Dans son verdict, le président du tribunal, Yaya Sou, a prononcé la relaxe, estimant que les faits reprochés à la prévenue ne sont pas constitués. Il a également relevé que la tentative de mariage précoce, au centre du dossier, n’est pas expressément réprimée par la législation guinéenne actuelle, soulignant ainsi un vide juridique sur cette question sensible.

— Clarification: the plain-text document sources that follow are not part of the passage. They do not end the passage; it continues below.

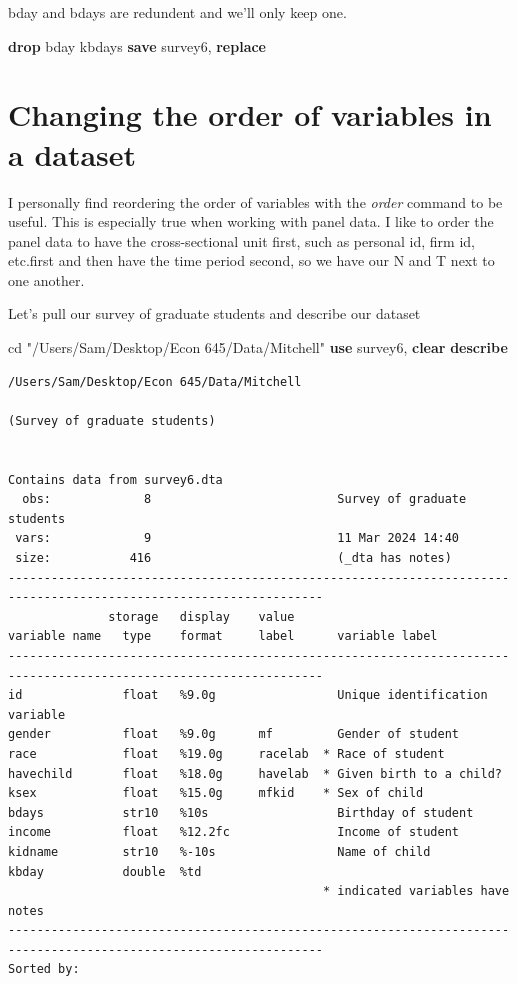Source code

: \documentclass[
]{book}
\newenvironment{Shaded}{\begin{snugshade}}{\end{snugshade}}
\newcommand{\KeywordTok}[1]{\textcolor[rgb]{0.13,0.29,0.53}{\textbf{#1}}}
\newcommand{\NormalTok}[1]{#1}
\newcommand{\StringTok}[1]{\textcolor[rgb]{0.31,0.60,0.02}{#1}}
\begin{document}
bday and bdays are redundent and we'll only keep one.

\begin{Shaded}
\begin{Highlighting}[]
\KeywordTok{drop}\NormalTok{ bday kbdays}
\KeywordTok{save}\NormalTok{ survey6, }\KeywordTok{replace}
\end{Highlighting}
\end{Shaded}

\section{Changing the order of variables in a dataset}\label{changing-the-order-of-variables-in-a-dataset}

I personally find reordering the order of variables with the \emph{order} command to be useful. This is especially true when working with panel data. I like to order the panel data to have the cross-sectional unit first, such as personal id, firm id, etc.first and then have the time period second, so we have our N and T next to one another.

Let's pull our survey of graduate students and describe our dataset

\begin{Shaded}
\begin{Highlighting}[]
\NormalTok{cd }\StringTok{"/Users/Sam/Desktop/Econ 645/Data/Mitchell"}
\KeywordTok{use}\NormalTok{ survey6, }\KeywordTok{clear}
\KeywordTok{describe}
\end{Highlighting}
\end{Shaded}

\begin{verbatim}
/Users/Sam/Desktop/Econ 645/Data/Mitchell

(Survey of graduate students)


Contains data from survey6.dta
  obs:             8                          Survey of graduate students
 vars:             9                          11 Mar 2024 14:40
 size:           416                          (_dta has notes)
------------------------------------------------------------------------------------------------------------------
              storage   display    value
variable name   type    format     label      variable label
------------------------------------------------------------------------------------------------------------------
id              float   %9.0g                 Unique identification variable
gender          float   %9.0g      mf         Gender of student
race            float   %19.0g     racelab  * Race of student
havechild       float   %18.0g     havelab  * Given birth to a child?
ksex            float   %15.0g     mfkid    * Sex of child
bdays           str10   %10s                  Birthday of student
income          float   %12.2fc               Income of student
kidname         str10   %-10s                 Name of child
kbday           double  %td                   
                                            * indicated variables have notes
------------------------------------------------------------------------------------------------------------------
Sorted by: 
\end{verbatim}
\end{document}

À la suite de cette décision, Mariam Bailo Touré a été remise en liberté. Toutefois, le tribunal a assorti cette relaxe d’une mesure restrictive lui interdisant toute prise de parole publique sur l’affaire, que ce soit dans les médias, sur les réseaux sociaux ou par tout autre canal de communication.
Au-delà de l’issue judiciaire, cette affaire remet en lumière les limites du cadre légal en Guinée en matière de protection des enfants et de lutte contre les mariages précoces. Elle ravive également le débat sur la nécessité de réformes juridiques pour mieux encadrer ces pratiques et renforcer les mécanismes de prévention et de sanction.